[FLINK-1994] [ml] Add different gain calculation schemes to SGD #1397

rawkintrevo · 2015-11-24T03:22:22Z

Continuation of pull request 1384.

Fixed long line issue, rebased on top of current master, and changed title per instructions.

tillrohrmann · 2015-11-24T12:55:30Z

There are still some scalastyle violations

error file=/home/travis/build/apache/flink/flink-staging/flink-ml/src/main/scala/org/apache/flink/ml/optimization/GradientDescent.scala message=File line length exceeds 100 characters line=56
error file=/home/travis/build/apache/flink/flink-staging/flink-ml/src/main/scala/org/apache/flink/ml/optimization/GradientDescent.scala message=File line length exceeds 100 characters line=221
error file=/home/travis/build/apache/flink/flink-staging/flink-ml/src/main/scala/org/apache/flink/ml/optimization/GradientDescent.scala message=File line length exceeds 100 characters line=224

You can check that locally by simply running mvn clean verify.
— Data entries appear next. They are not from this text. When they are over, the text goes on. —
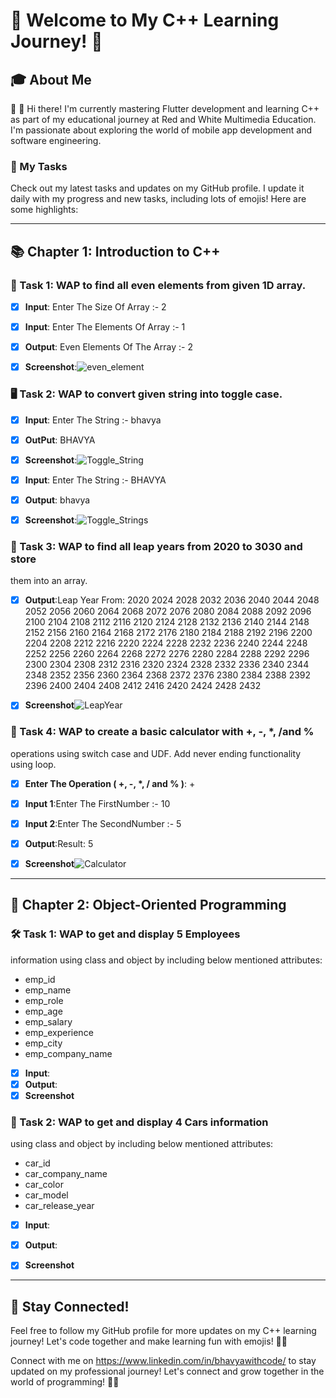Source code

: # 🌟 Welcome to My C++ Learning Journey! 🚀

## 🎓 About Me

👋 👋 Hi there! I'm currently mastering Flutter development and learning C++ as part of my educational journey at Red and White Multimedia Education. I'm passionate about exploring the world of mobile app development and software engineering.

### 🚧 My Tasks 

Check out my latest tasks and updates on my GitHub profile. I update it daily with my progress and new tasks, including lots of emojis! Here are some highlights:

---

## 📚 Chapter 1: Introduction to C++

### 📝 Task 1: WAP to find all even elements from given 1D array.
- [x] **Input**: Enter The Size Of Array :- 2
- [x] **Input**: Enter The Elements Of Array :- 1 
- [x] **Output**: Even Elements Of The Array :- 2
- [x] **Screenshot**:![even_element](https://github.com/BhavyaWithCode/C-_Language_Task/assets/153913406/bd375632-656b-44ce-8833-71f6cbd167d4)


### 🖥️ Task 2: WAP to convert given string into toggle case.
- [x] **Input**: Enter The String :- bhavya
- [x] **OutPut**: BHAVYA
- [x] **Screenshot**:![Toggle_String](https://github.com/BhavyaWithCode/Cpp_Language_Task/assets/153913406/9b526c3c-22c4-478d-a36a-312c470697d0)

      
- [x] **Input**: Enter The String :- BHAVYA
- [x] **Output**: bhavya
- [x] **Screenshot**:![Toggle_Strings](https://github.com/BhavyaWithCode/Cpp_Language_Task/assets/153913406/1516d763-9021-416c-82f4-4c60fbf0c4bd)



### 📎 Task 3: WAP to find all leap years from 2020 to 3030 and store
them into an array.
- [x] **Output**:Leap Year From: 2020 2024 2028 2032 2036 2040 2044 2048 2052 2056 2060 2064 2068 2072 2076 2080 2084 2088 2092 2096 2100 2104 2108 2112 2116 2120 2124 2128 2132 2136 2140 2144 2148 2152 2156 2160 2164 2168 2172 2176 2180 2184 2188 2192 2196 2200 2204 2208 2212 2216 2220 2224 2228 2232 2236 2240 2244 2248 2252 2256 2260 2264 2268 2272 2276 2280 2284 2288 2292 2296 2300 2304 2308 2312 2316 2320 2324 2328 2332 2336 2340 2344 2348 2352 2356 2360 2364 2368 2372 2376 2380 2384 2388 2392 2396 2400 2404 2408 2412 2416 2420 2424 2428 2432
- [x] **Screenshot**![LeapYear](https://github.com/BhavyaWithCode/Cpp_Language_Task/assets/153913406/75e08238-7091-4374-8506-59cfa3e8d586)


### 📌 Task 4: WAP to create a basic calculator with +, -, *, /and %
operations using switch case and UDF. Add never
ending functionality using loop.
- [x] **Enter The Operation ( +, -, *, / and % )**: +
- [x] **Input 1**:Enter The FirstNumber :- 10
- [x] **Input 2**:Enter The SecondNumber :- 5 
- [x] **Output**:Result: 5
- [x] **Screenshot**![Calculator](https://github.com/BhavyaWithCode/Cpp_Language_Task/assets/153913406/ea609c7a-06ee-4bcd-9336-a1432a0701de)

      
---

## 🚀 Chapter 2: Object-Oriented Programming

### 🛠️ Task 1: WAP to get and display 5 Employees
information using class and object by including
below mentioned attributes:
- emp_id
- emp_name
- emp_role
- emp_age
- emp_salary
- emp_experience
- emp_city
- emp_company_name
  
- [x] **Input**:
- [x] **Output**:
- [x] **Screenshot**
      
### 📖 Task 2: WAP to get and display 4 Cars information
using class and object by including below
mentioned attributes:
- car_id
- car_company_name
- car_color
- car_model
- car_release_year

- [x] **Input**:
- [x] **Output**:
- [x] **Screenshot**


---

## 🌟 Stay Connected!

Feel free to follow my GitHub profile for more updates on my C++ learning journey! Let's code together and make learning fun with emojis! 🚀✨

Connect with me on https://www.linkedin.com/in/bhavyawithcode/ to stay updated on my professional journey! Let's connect and grow together in the world of programming! 🤝💼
rawkintrevo · 2015-11-25T15:48:14Z

That last fail looked like it happened in Kafka from something I never touched? E.g. random. Is there anyway to just retry the travis-ci build?
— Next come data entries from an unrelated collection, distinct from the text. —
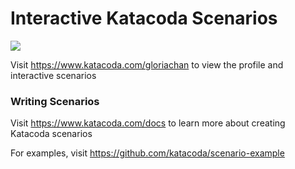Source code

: # Interactive Katacoda Scenarios

[![](http://shields.katacoda.com/katacoda/gloriachan/count.svg)](https://www.katacoda.com/gloriachan "Get your profile on Katacoda.com")

Visit https://www.katacoda.com/gloriachan to view the profile and interactive scenarios

### Writing Scenarios
Visit https://www.katacoda.com/docs to learn more about creating Katacoda scenarios

For examples, visit https://github.com/katacoda/scenario-example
StephanEwen · 2015-11-25T15:52:28Z

The Kafka tests are not written in a bullet proof way. It may happen that the Kafka test-cluster has a hickup, in which case the tests cannot succeed...

You can (force) push changes to your branch, that re-triggers the CI.

rawkintrevo · 2015-11-26T02:02:11Z

So... looks like this passed. What do I do next?

chiwanpark · 2015-11-26T03:56:26Z

flink-staging/flink-ml/pom.xml

Please don't change indent.

rawkintrevo · 2015-12-19T03:40:47Z

I think I really screwed this up... I was just trying to undo the changes to flink-staging/flink-ml/pom.xml

chiwanpark · 2015-12-24T09:53:44Z

Hi @rawkintrevo, I think you should rebase your branch instead of merging master branch. Could you update your branch? Note that you should force push (git push -f origin flink-1994) after rebasing your branch.

rawkintrevo · 2016-01-07T15:12:13Z

So do I need to do anything else for this to get merged?

chiwanpark · 2016-01-08T01:31:46Z

Hi @rawkintrevo, I'm sorry about waiting you.

I have looked your pull request. Almost of changes are good but I have some few comments.

First, there are some meaningless changes such as indentation in flink-ml/pom.xml file and definition of optimize method of GradientDescent class. Please revert this changes.

Second, how about using Enum for the added parameter? Numbers cannot express meaning of optimization method.

Third, I think that we should apply this changes to documentation. Please add this content into the FlinkML documentation. :)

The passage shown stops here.